Closed hurleyLi closed 3 years ago

hurleyLi commented 3 years ago

Hi, I'm wondering whether MetaCell can be applied to datasets with known and clear batch effects from different samples. Normally I would use something like ComBat to adjust the batch effect, but since MetaCell takes raw counts for feature selection and downstream analyses, does the algorithm take care of variance from different batches? If not, can I somehow feed the MetaCell with normalized matrix after running the standard normalization + ComBat?

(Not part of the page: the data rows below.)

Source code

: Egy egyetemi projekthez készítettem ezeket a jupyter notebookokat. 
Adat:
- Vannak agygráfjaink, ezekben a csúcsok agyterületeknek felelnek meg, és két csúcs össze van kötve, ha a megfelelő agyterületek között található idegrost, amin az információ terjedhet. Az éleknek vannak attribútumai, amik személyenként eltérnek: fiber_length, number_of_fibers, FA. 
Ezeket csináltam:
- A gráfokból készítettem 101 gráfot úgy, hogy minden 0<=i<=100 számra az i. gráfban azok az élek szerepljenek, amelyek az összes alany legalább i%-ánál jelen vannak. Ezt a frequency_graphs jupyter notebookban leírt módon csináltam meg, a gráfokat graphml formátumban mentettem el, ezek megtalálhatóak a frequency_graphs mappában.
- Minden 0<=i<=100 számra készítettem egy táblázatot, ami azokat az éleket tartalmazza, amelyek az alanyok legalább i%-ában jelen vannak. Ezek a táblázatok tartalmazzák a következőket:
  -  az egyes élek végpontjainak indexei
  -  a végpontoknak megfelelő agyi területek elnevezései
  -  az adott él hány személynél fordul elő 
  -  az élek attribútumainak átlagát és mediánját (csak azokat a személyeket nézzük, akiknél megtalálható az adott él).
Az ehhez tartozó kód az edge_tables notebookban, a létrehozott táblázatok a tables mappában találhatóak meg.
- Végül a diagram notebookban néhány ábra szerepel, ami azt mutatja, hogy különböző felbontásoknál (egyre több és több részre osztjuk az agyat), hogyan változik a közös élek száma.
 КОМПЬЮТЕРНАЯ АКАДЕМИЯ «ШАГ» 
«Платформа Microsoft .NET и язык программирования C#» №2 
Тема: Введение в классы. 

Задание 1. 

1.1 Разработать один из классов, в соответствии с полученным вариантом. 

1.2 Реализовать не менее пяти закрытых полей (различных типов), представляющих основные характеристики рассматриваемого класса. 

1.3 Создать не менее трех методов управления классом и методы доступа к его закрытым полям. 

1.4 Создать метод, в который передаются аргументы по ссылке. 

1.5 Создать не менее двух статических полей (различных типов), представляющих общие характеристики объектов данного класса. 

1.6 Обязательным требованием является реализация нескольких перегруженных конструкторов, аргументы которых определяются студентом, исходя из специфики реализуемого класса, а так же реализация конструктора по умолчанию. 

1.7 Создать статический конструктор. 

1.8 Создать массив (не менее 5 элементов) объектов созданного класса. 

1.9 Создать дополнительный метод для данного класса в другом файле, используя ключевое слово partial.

Really appreciate it! Hurley

akhiadber commented 3 years ago

Hi, The handling of batch effects is very problem dependent, unlike sampling noise. Batch effects can arise from different sources, so I'll explain how we might handle 2 example sources, but note that this is not comprehensive, and that this includes manual steps that are not part of the default pipeline. Source 1: Technical difference in experiments, such as taking an hour to handle batch A, and 5 hours for batch B. This batch effect might manifest by a stronger stress signature in batch B. The way we handle such batch effects is by the inference of gene modules (similarly to the filtering of feature genes as in https://tanaylab.github.io/metacell/articles/b-geneset_by_anchor_pbmc8k.html) and analysis of the batch differences across different gene modules. We then remove the "batchy" gene module from being feature genes, or blacklist these genes (as we do in the normal pipeline for mitochondrial genes). Source 2: Ambient RNA of X percentage. In this case, we will probably do the same as source 1, but for the highest mean and "not interesting" genes from each batch, which will remove some of the effect but of course not all. We might also calculate metacells for each batch separately (depending on how many samples you have from each batch) and infer and correct the batch effect per cells state. In either case, this involves careful supervision and not an out-of-the-box solution.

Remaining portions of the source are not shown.